*Records for this task*.
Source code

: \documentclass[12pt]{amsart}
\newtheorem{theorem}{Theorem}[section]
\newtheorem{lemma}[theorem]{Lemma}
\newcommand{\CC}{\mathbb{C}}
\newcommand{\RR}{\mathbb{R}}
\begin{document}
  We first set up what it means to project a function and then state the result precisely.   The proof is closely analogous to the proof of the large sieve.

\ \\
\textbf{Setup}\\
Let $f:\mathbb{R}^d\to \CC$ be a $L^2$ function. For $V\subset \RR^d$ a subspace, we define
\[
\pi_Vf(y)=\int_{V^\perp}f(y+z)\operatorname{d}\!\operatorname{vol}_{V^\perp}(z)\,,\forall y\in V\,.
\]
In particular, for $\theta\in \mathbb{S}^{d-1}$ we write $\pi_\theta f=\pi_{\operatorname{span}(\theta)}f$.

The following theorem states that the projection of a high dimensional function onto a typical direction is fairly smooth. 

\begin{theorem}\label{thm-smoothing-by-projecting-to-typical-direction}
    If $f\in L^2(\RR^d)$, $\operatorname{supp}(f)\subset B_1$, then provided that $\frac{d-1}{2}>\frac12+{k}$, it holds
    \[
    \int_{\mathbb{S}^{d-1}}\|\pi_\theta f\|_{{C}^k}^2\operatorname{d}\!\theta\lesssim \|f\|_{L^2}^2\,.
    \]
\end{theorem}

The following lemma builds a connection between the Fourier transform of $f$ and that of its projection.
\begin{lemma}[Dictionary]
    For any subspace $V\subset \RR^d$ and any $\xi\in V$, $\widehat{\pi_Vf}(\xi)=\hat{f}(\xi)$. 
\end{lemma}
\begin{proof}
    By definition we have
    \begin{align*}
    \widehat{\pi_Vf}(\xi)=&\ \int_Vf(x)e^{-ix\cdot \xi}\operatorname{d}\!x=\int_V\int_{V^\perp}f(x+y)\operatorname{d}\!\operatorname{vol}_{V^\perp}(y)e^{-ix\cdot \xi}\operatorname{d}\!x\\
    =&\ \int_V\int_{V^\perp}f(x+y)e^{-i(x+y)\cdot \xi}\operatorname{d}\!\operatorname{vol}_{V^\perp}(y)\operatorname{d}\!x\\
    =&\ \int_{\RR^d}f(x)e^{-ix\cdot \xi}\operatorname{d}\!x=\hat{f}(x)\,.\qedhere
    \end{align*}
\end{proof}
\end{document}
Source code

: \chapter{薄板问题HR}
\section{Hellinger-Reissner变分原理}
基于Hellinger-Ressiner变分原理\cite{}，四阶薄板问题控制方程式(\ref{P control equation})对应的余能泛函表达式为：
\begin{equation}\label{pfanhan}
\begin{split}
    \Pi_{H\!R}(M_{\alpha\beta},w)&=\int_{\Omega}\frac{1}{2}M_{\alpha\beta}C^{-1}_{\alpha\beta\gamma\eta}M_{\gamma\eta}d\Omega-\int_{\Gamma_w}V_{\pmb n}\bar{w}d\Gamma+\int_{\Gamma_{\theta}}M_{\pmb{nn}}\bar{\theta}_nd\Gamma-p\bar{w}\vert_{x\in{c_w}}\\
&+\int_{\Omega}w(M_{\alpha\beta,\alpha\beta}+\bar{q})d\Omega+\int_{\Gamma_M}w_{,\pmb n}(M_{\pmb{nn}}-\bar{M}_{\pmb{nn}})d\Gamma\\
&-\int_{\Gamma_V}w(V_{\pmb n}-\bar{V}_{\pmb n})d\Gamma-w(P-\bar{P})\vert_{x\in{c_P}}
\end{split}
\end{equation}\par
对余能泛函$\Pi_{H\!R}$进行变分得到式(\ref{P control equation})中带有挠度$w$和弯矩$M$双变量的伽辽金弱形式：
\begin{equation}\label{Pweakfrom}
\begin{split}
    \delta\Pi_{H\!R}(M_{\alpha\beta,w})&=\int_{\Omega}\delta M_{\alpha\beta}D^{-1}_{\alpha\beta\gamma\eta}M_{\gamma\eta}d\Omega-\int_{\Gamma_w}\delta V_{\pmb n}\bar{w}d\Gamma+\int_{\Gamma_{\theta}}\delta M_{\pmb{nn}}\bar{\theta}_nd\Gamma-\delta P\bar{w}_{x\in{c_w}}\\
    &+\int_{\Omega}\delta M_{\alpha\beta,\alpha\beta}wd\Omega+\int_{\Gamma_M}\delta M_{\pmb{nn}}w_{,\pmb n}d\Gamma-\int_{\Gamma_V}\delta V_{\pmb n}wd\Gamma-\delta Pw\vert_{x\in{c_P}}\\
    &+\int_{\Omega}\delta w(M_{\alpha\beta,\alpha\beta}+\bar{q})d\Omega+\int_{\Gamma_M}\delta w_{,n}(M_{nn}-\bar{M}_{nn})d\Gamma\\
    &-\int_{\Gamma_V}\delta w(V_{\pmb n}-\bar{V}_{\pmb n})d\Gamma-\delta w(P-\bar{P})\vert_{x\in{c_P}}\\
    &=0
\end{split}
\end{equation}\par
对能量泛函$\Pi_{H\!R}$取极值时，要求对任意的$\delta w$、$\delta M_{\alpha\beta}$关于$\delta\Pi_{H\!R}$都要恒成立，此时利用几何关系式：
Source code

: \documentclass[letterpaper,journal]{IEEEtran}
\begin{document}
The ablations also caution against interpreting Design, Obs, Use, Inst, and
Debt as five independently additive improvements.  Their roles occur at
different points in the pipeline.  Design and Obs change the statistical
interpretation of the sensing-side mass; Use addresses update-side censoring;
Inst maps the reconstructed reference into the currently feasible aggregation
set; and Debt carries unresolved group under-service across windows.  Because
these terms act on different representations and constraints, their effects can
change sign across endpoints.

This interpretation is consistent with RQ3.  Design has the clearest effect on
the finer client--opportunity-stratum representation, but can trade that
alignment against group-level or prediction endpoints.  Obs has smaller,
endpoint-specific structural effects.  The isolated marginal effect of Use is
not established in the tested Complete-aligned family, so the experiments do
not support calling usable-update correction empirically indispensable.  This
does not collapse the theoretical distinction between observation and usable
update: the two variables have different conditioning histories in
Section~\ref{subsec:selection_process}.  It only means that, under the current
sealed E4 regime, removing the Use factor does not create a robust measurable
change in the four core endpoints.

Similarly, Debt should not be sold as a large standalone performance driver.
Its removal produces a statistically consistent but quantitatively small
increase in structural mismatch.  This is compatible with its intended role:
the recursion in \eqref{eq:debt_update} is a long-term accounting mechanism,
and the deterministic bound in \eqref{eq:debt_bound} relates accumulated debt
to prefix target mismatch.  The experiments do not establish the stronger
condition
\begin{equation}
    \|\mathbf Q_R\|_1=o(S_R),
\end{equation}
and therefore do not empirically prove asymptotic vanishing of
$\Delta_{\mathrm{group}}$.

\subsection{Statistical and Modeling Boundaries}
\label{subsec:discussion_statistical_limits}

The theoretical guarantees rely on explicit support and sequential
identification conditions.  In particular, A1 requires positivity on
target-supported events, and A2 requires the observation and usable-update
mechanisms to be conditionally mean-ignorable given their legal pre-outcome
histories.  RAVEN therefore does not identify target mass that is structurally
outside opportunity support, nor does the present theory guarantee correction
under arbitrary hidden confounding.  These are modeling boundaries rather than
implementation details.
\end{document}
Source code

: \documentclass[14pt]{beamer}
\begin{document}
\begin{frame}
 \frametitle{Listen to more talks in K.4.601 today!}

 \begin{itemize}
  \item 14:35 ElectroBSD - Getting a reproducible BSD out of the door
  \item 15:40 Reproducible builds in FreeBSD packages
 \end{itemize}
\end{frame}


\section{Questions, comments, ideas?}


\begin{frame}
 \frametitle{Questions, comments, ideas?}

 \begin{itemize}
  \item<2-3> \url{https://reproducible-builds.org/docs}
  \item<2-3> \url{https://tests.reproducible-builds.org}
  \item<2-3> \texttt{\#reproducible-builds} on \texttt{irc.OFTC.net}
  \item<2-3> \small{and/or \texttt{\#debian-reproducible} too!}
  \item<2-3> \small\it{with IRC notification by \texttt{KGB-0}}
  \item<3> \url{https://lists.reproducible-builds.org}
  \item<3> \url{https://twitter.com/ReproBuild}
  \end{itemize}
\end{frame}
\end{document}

*Exercise requirements*. How many lines of these records include the word "mismatch"? Only the number should be written.

*Answer section*. 2